** GIVEN RECORDS follows **

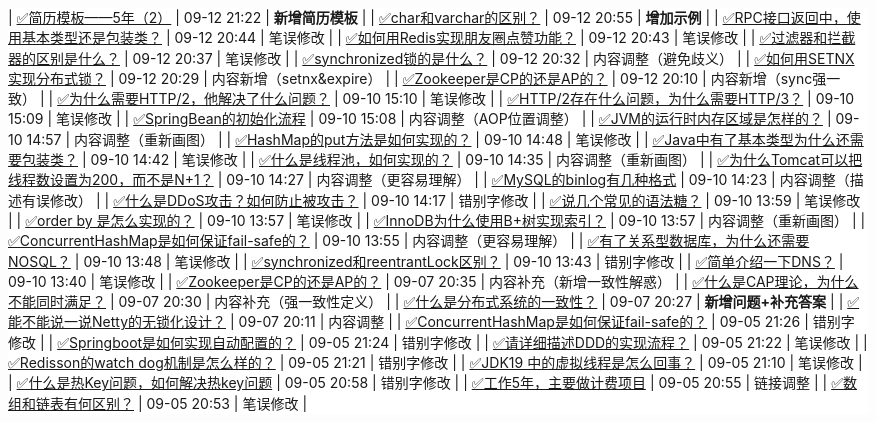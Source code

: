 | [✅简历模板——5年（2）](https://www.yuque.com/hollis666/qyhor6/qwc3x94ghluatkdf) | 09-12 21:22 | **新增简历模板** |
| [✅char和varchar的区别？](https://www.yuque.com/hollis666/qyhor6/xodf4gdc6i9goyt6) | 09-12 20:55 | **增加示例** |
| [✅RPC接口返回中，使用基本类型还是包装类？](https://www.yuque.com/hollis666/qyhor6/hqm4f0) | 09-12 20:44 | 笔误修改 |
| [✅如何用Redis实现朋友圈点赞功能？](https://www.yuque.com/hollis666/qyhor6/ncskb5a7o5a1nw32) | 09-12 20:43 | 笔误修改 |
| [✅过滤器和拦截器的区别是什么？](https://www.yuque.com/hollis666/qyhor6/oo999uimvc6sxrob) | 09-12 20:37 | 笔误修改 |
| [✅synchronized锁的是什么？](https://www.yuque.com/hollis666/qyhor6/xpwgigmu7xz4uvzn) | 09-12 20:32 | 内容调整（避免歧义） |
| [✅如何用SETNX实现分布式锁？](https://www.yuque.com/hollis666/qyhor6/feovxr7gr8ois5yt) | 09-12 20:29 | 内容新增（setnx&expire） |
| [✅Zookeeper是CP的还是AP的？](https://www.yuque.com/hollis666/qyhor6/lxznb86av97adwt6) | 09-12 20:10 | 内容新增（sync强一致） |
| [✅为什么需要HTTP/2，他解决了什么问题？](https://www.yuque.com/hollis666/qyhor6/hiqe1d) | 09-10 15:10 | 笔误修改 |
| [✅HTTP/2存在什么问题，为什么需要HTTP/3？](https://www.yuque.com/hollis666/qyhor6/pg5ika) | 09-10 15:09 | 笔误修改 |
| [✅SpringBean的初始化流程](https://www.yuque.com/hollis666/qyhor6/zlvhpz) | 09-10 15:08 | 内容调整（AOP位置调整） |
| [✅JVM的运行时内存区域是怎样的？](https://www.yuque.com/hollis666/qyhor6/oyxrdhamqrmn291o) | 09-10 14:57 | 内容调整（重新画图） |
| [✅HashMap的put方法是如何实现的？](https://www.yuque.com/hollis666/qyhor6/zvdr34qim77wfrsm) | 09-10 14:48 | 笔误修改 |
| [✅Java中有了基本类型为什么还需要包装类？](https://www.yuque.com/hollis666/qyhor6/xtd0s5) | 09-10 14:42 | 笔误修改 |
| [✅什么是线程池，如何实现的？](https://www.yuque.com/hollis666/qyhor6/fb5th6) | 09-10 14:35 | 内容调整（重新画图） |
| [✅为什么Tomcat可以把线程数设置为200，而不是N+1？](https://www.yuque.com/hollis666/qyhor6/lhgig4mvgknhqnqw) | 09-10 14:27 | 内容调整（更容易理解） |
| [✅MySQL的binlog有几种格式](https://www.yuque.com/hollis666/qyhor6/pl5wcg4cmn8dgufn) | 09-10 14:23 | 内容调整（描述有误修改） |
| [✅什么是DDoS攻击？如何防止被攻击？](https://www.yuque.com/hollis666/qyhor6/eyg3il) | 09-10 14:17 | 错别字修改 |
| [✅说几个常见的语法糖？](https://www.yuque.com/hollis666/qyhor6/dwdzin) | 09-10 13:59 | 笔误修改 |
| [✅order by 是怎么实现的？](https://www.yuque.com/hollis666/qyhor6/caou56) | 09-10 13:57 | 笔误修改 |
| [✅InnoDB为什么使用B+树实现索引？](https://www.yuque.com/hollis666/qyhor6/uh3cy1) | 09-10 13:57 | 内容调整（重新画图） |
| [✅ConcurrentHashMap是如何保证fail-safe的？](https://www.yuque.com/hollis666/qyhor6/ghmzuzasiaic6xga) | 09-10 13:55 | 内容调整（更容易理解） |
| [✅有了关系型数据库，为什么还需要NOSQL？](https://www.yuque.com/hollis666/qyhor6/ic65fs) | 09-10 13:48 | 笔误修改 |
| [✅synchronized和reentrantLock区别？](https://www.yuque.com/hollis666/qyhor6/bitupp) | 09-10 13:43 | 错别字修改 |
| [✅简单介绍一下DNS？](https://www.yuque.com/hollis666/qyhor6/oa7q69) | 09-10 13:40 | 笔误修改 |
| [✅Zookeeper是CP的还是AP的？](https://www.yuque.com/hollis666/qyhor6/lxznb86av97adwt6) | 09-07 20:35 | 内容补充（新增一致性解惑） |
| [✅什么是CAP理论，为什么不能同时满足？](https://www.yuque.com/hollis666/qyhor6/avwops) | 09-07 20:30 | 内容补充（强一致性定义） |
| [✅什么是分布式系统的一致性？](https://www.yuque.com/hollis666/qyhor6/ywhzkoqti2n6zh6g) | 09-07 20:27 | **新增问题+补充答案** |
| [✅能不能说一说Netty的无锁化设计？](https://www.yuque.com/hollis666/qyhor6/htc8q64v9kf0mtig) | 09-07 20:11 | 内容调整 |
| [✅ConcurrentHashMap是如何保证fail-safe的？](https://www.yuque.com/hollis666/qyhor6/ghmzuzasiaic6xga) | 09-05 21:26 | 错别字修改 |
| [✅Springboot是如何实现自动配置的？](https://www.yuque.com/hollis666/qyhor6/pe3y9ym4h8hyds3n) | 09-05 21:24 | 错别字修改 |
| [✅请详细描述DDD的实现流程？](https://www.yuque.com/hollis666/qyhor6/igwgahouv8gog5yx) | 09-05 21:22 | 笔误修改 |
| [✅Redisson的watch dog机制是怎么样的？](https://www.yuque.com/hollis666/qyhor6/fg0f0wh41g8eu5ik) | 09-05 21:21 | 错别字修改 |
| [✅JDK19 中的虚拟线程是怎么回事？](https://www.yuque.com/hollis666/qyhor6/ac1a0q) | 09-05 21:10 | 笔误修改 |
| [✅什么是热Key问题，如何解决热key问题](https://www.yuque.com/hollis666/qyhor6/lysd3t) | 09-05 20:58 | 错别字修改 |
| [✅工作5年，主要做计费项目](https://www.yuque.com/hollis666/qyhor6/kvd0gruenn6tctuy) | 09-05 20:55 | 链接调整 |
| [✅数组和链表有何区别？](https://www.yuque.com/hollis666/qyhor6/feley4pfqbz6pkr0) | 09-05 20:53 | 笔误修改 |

** End of GIVEN RECORDS **

**WHAT NEEDS TO BE DONE**
Word for word, give the entries above again, with no images included.

**OUTPUT FOR THIS EXERCISE**
Source code

: | [✅简历模板——5年（2）](https://www.yuque.com/hollis666/qyhor6/qwc3x94ghluatkdf) | 09-12 21:22 | **新增简历模板** |
| [✅char和varchar的区别？](https://www.yuque.com/hollis666/qyhor6/xodf4gdc6i9goyt6) | 09-12 20:55 | **增加示例** |
| [✅RPC接口返回中，使用基本类型还是包装类？](https://www.yuque.com/hollis666/qyhor6/hqm4f0) | 09-12 20:44 | 笔误修改 |
| [✅如何用Redis实现朋友圈点赞功能？](https://www.yuque.com/hollis666/qyhor6/ncskb5a7o5a1nw32) | 09-12 20:43 | 笔误修改 |
| [✅过滤器和拦截器的区别是什么？](https://www.yuque.com/hollis666/qyhor6/oo999uimvc6sxrob) | 09-12 20:37 | 笔误修改 |
| [✅synchronized锁的是什么？](https://www.yuque.com/hollis666/qyhor6/xpwgigmu7xz4uvzn) | 09-12 20:32 | 内容调整（避免歧义） |
| [✅如何用SETNX实现分布式锁？](https://www.yuque.com/hollis666/qyhor6/feovxr7gr8ois5yt) | 09-12 20:29 | 内容新增（setnx&expire） |
| [✅Zookeeper是CP的还是AP的？](https://www.yuque.com/hollis666/qyhor6/lxznb86av97adwt6) | 09-12 20:10 | 内容新增（sync强一致） |
| [✅为什么需要HTTP/2，他解决了什么问题？](https://www.yuque.com/hollis666/qyhor6/hiqe1d) | 09-10 15:10 | 笔误修改 |
| [✅HTTP/2存在什么问题，为什么需要HTTP/3？](https://www.yuque.com/hollis666/qyhor6/pg5ika) | 09-10 15:09 | 笔误修改 |
| [✅SpringBean的初始化流程](https://www.yuque.com/hollis666/qyhor6/zlvhpz) | 09-10 15:08 | 内容调整（AOP位置调整） |
| [✅JVM的运行时内存区域是怎样的？](https://www.yuque.com/hollis666/qyhor6/oyxrdhamqrmn291o) | 09-10 14:57 | 内容调整（重新画图） |
| [✅HashMap的put方法是如何实现的？](https://www.yuque.com/hollis666/qyhor6/zvdr34qim77wfrsm) | 09-10 14:48 | 笔误修改 |
| [✅Java中有了基本类型为什么还需要包装类？](https://www.yuque.com/hollis666/qyhor6/xtd0s5) | 09-10 14:42 | 笔误修改 |
| [✅什么是线程池，如何实现的？](https://www.yuque.com/hollis666/qyhor6/fb5th6) | 09-10 14:35 | 内容调整（重新画图） |
| [✅为什么Tomcat可以把线程数设置为200，而不是N+1？](https://www.yuque.com/hollis666/qyhor6/lhgig4mvgknhqnqw) | 09-10 14:27 | 内容调整（更容易理解） |
| [✅MySQL的binlog有几种格式](https://www.yuque.com/hollis666/qyhor6/pl5wcg4cmn8dgufn) | 09-10 14:23 | 内容调整（描述有误修改） |
| [✅什么是DDoS攻击？如何防止被攻击？](https://www.yuque.com/hollis666/qyhor6/eyg3il) | 09-10 14:17 | 错别字修改 |
| [✅说几个常见的语法糖？](https://www.yuque.com/hollis666/qyhor6/dwdzin) | 09-10 13:59 | 笔误修改 |
| [✅order by 是怎么实现的？](https://www.yuque.com/hollis666/qyhor6/caou56) | 09-10 13:57 | 笔误修改 |
| [✅InnoDB为什么使用B+树实现索引？](https://www.yuque.com/hollis666/qyhor6/uh3cy1) | 09-10 13:57 | 内容调整（重新画图） |
| [✅ConcurrentHashMap是如何保证fail-safe的？](https://www.yuque.com/hollis666/qyhor6/ghmzuzasiaic6xga) | 09-10 13:55 | 内容调整（更容易理解） |
| [✅有了关系型数据库，为什么还需要NOSQL？](https://www.yuque.com/hollis666/qyhor6/ic65fs) | 09-10 13:48 | 笔误修改 |
| [✅synchronized和reentrantLock区别？](https://www.yuque.com/hollis666/qyhor6/bitupp) | 09-10 13:43 | 错别字修改 |
| [✅简单介绍一下DNS？](https://www.yuque.com/hollis666/qyhor6/oa7q69) | 09-10 13:40 | 笔误修改 |
| [✅Zookeeper是CP的还是AP的？](https://www.yuque.com/hollis666/qyhor6/lxznb86av97adwt6) | 09-07 20:35 | 内容补充（新增一致性解惑） |
| [✅什么是CAP理论，为什么不能同时满足？](https://www.yuque.com/hollis666/qyhor6/avwops) | 09-07 20:30 | 内容补充（强一致性定义） |
| [✅什么是分布式系统的一致性？](https://www.yuque.com/hollis666/qyhor6/ywhzkoqti2n6zh6g) | 09-07 20:27 | **新增问题+补充答案** |
| [✅能不能说一说Netty的无锁化设计？](https://www.yuque.com/hollis666/qyhor6/htc8q64v9kf0mtig) | 09-07 20:11 | 内容调整 |
| [✅ConcurrentHashMap是如何保证fail-safe的？](https://www.yuque.com/hollis666/qyhor6/ghmzuzasiaic6xga) | 09-05 21:26 | 错别字修改 |
| [✅Springboot是如何实现自动配置的？](https://www.yuque.com/hollis666/qyhor6/pe3y9ym4h8hyds3n) | 09-05 21:24 | 错别字修改 |
| [✅请详细描述DDD的实现流程？](https://www.yuque.com/hollis666/qyhor6/igwgahouv8gog5yx) | 09-05 21:22 | 笔误修改 |
| [✅Redisson的watch dog机制是怎么样的？](https://www.yuque.com/hollis666/qyhor6/fg0f0wh41g8eu5ik) | 09-05 21:21 | 错别字修改 |
| [✅JDK19 中的虚拟线程是怎么回事？](https://www.yuque.com/hollis666/qyhor6/ac1a0q) | 09-05 21:10 | 笔误修改 |
| [✅什么是热Key问题，如何解决热key问题](https://www.yuque.com/hollis666/qyhor6/lysd3t) | 09-05 20:58 | 错别字修改 |
| [✅工作5年，主要做计费项目](https://www.yuque.com/hollis666/qyhor6/kvd0gruenn6tctuy) | 09-05 20:55 | 链接调整 |
| [✅数组和链表有何区别？](https://www.yuque.com/hollis666/qyhor6/feley4pfqbz6pkr0) | 09-05 20:53 | 笔误修改 |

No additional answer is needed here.